Exercise
Please make an exact transcription of the records, keeping the pictures out of it.
Entries provided below:
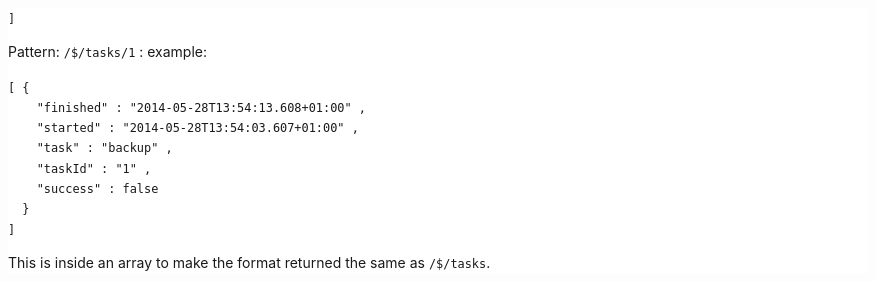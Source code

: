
 ```
]
```
Pattern: `/$/tasks/1` : example:
```
[ { 
    "finished" : "2014-05-28T13:54:13.608+01:00" ,
    "started" : "2014-05-28T13:54:03.607+01:00" ,
    "task" : "backup" ,
    "taskId" : "1" ,
    "success" : false
  }
]
```
This is inside an array to make the format returned the same as `/$/tasks`.

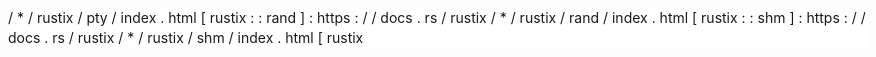 /
*
/
rustix
/
pty
/
index
.
html
[
rustix
:
:
rand
]
:
https
:
/
/
docs
.
rs
/
rustix
/
*
/
rustix
/
rand
/
index
.
html
[
rustix
:
:
shm
]
:
https
:
/
/
docs
.
rs
/
rustix
/
*
/
rustix
/
shm
/
index
.
html
[
rustix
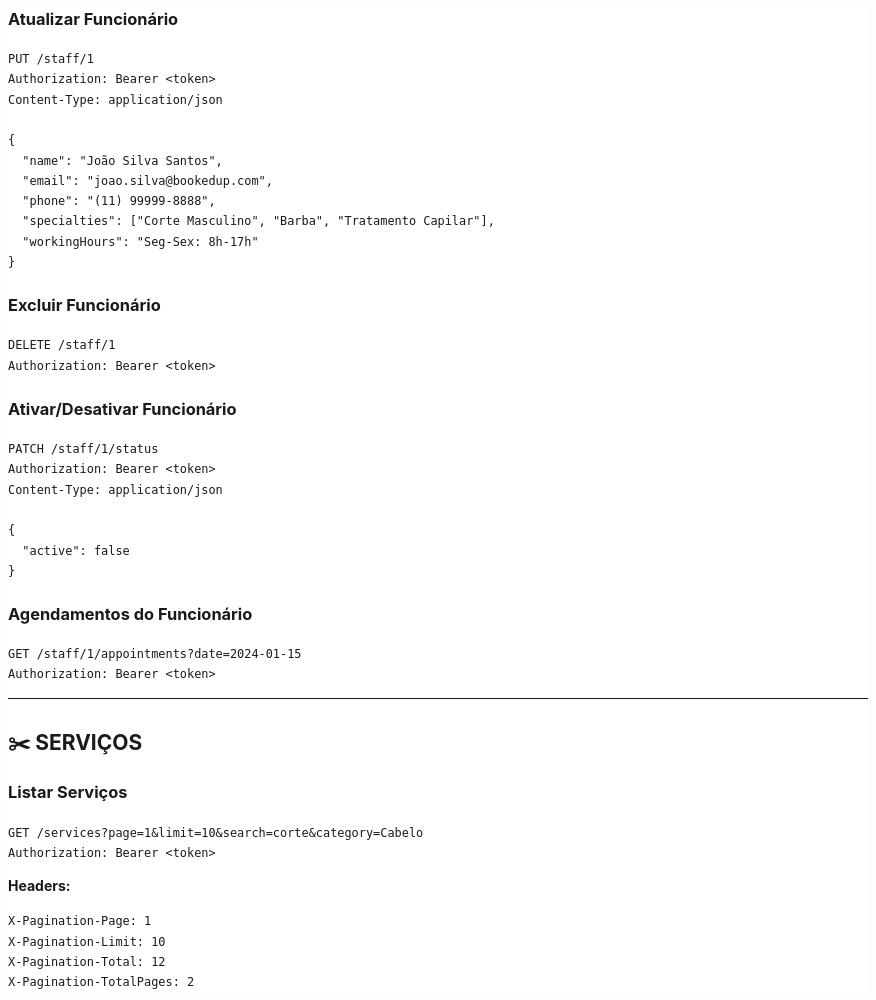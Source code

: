 ### Atualizar Funcionário
```http
PUT /staff/1
Authorization: Bearer <token>
Content-Type: application/json

{
  "name": "João Silva Santos",
  "email": "joao.silva@bookedup.com",
  "phone": "(11) 99999-8888",
  "specialties": ["Corte Masculino", "Barba", "Tratamento Capilar"],
  "workingHours": "Seg-Sex: 8h-17h"
}
```

### Excluir Funcionário
```http
DELETE /staff/1
Authorization: Bearer <token>
```

### Ativar/Desativar Funcionário
```http
PATCH /staff/1/status
Authorization: Bearer <token>
Content-Type: application/json

{
  "active": false
}
```

### Agendamentos do Funcionário
```http
GET /staff/1/appointments?date=2024-01-15
Authorization: Bearer <token>
```

---

## ✂️ SERVIÇOS

### Listar Serviços
```http
GET /services?page=1&limit=10&search=corte&category=Cabelo
Authorization: Bearer <token>
```

**Headers:**
```
X-Pagination-Page: 1
X-Pagination-Limit: 10
X-Pagination-Total: 12
X-Pagination-TotalPages: 2
```
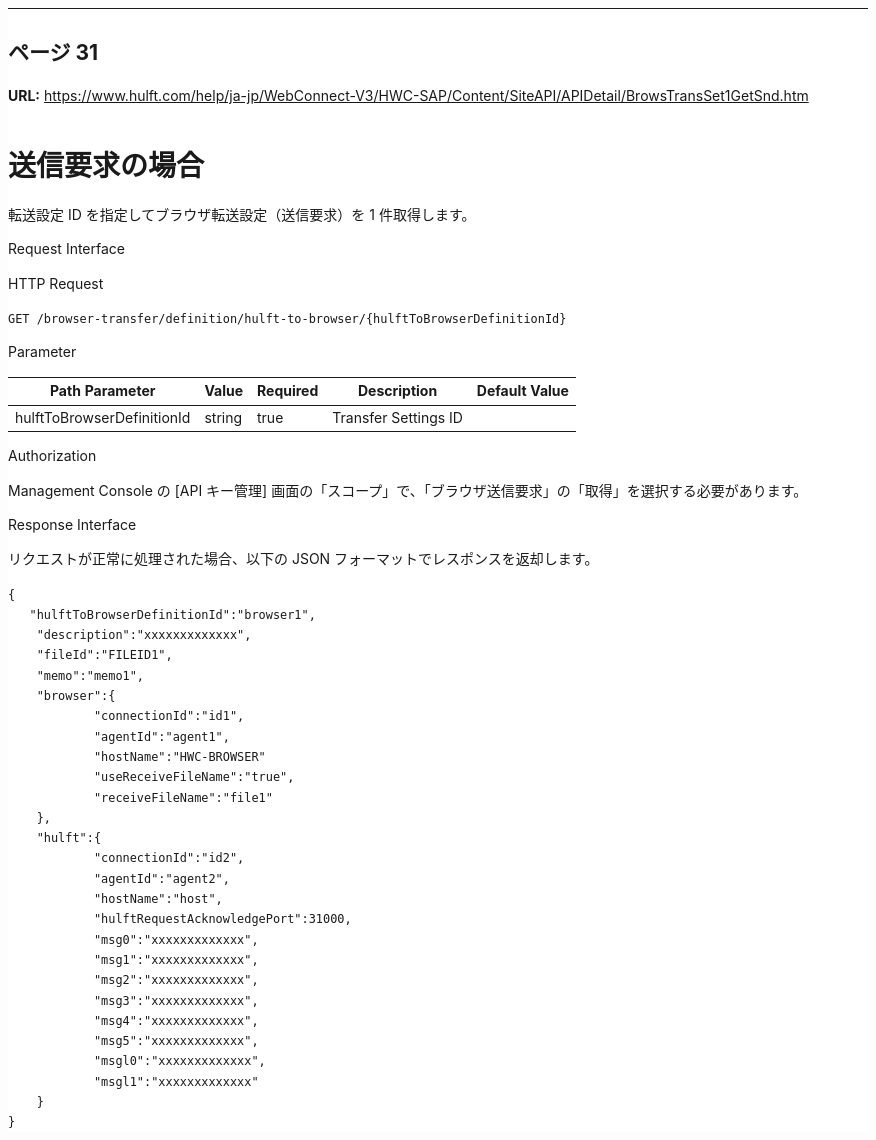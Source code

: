 
---


## ページ 31

**URL:** https://www.hulft.com/help/ja-jp/WebConnect-V3/HWC-SAP/Content/SiteAPI/APIDetail/BrowsTransSet1GetSnd.htm

# 送信要求の場合

転送設定 ID を指定してブラウザ転送設定（送信要求）を 1 件取得します。

Request Interface

HTTP Request
    
    
    GET /browser-transfer/definition/hulft-to-browser/{hulftToBrowserDefinitionId}

Parameter

Path Parameter |  Value |  Required |  Description |  Default Value  
---|---|---|---|---  
hulftToBrowserDefinitionId |  string |  true |  Transfer Settings ID |   
  
Authorization

Management Console の [API キー管理] 画面の「スコープ」で、「ブラウザ送信要求」の「取得」を選択する必要があります。

Response Interface

リクエストが正常に処理された場合、以下の JSON フォーマットでレスポンスを返却します。
    
    
    {
       "hulftToBrowserDefinitionId":"browser1",
        "description":"xxxxxxxxxxxxx",
        "fileId":"FILEID1",
        "memo":"memo1",
        "browser":{
                "connectionId":"id1",
                "agentId":"agent1",
                "hostName":"HWC-BROWSER"
                "useReceiveFileName":"true",
                "receiveFileName":"file1"
        },
        "hulft":{
                "connectionId":"id2",
                "agentId":"agent2",
                "hostName":"host",
                "hulftRequestAcknowledgePort":31000,
                "msg0":"xxxxxxxxxxxxx",
                "msg1":"xxxxxxxxxxxxx",
                "msg2":"xxxxxxxxxxxxx",
                "msg3":"xxxxxxxxxxxxx",
                "msg4":"xxxxxxxxxxxxx",
                "msg5":"xxxxxxxxxxxxx",
                "msgl0":"xxxxxxxxxxxxx",
                "msgl1":"xxxxxxxxxxxxx"
        }
    }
End of Entries provided.
Worked solution
Source code

:
 ```
]
```
Pattern: `/$/tasks/1` : example:
```
[ { 
    "finished" : "2014-05-28T13:54:13.608+01:00" ,
    "started" : "2014-05-28T13:54:03.607+01:00" ,
    "task" : "backup" ,
    "taskId" : "1" ,
    "success" : false
  }
]
```
This is inside an array to make the format returned the same as `/$/tasks`.

 /
*
/
rustix
/
pty
/
index
.
html
[
rustix
:
:
rand
]
:
https
:
/
/
docs
.
rs
/
rustix
/
*
/
rustix
/
rand
/
index
.
html
[
rustix
:
:
shm
]
:
https
:
/
/
docs
.
rs
/
rustix
/
*
/
rustix
/
shm
/
index
.
html
[
rustix
Source code

: ### Atualizar Funcionário
```http
PUT /staff/1
Authorization: Bearer <token>
Content-Type: application/json

{
  "name": "João Silva Santos",
  "email": "joao.silva@bookedup.com",
  "phone": "(11) 99999-8888",
  "specialties": ["Corte Masculino", "Barba", "Tratamento Capilar"],
  "workingHours": "Seg-Sex: 8h-17h"
}
```

### Excluir Funcionário
```http
DELETE /staff/1
Authorization: Bearer <token>
```

### Ativar/Desativar Funcionário
```http
PATCH /staff/1/status
Authorization: Bearer <token>
Content-Type: application/json

{
  "active": false
}
```

### Agendamentos do Funcionário
```http
GET /staff/1/appointments?date=2024-01-15
Authorization: Bearer <token>
```

---

## ✂️ SERVIÇOS

### Listar Serviços
```http
GET /services?page=1&limit=10&search=corte&category=Cabelo
Authorization: Bearer <token>
```

**Headers:**
```
X-Pagination-Page: 1
X-Pagination-Limit: 10
X-Pagination-Total: 12
X-Pagination-TotalPages: 2
```
Source code

: 
---


## ページ 31

**URL:** https://www.hulft.com/help/ja-jp/WebConnect-V3/HWC-SAP/Content/SiteAPI/APIDetail/BrowsTransSet1GetSnd.htm

# 送信要求の場合

転送設定 ID を指定してブラウザ転送設定（送信要求）を 1 件取得します。

Request Interface

HTTP Request
    
    
    GET /browser-transfer/definition/hulft-to-browser/{hulftToBrowserDefinitionId}

Parameter

Path Parameter |  Value |  Required |  Description |  Default Value  
---|---|---|---|---  
hulftToBrowserDefinitionId |  string |  true |  Transfer Settings ID |   
  
Authorization

Management Console の [API キー管理] 画面の「スコープ」で、「ブラウザ送信要求」の「取得」を選択する必要があります。

Response Interface

リクエストが正常に処理された場合、以下の JSON フォーマットでレスポンスを返却します。
    
    
    {
       "hulftToBrowserDefinitionId":"browser1",
        "description":"xxxxxxxxxxxxx",
        "fileId":"FILEID1",
        "memo":"memo1",
        "browser":{
                "connectionId":"id1",
                "agentId":"agent1",
                "hostName":"HWC-BROWSER"
                "useReceiveFileName":"true",
                "receiveFileName":"file1"
        },
        "hulft":{
                "connectionId":"id2",
                "agentId":"agent2",
                "hostName":"host",
                "hulftRequestAcknowledgePort":31000,
                "msg0":"xxxxxxxxxxxxx",
                "msg1":"xxxxxxxxxxxxx",
                "msg2":"xxxxxxxxxxxxx",
                "msg3":"xxxxxxxxxxxxx",
                "msg4":"xxxxxxxxxxxxx",
                "msg5":"xxxxxxxxxxxxx",
                "msgl0":"xxxxxxxxxxxxx",
                "msgl1":"xxxxxxxxxxxxx"
        }
    }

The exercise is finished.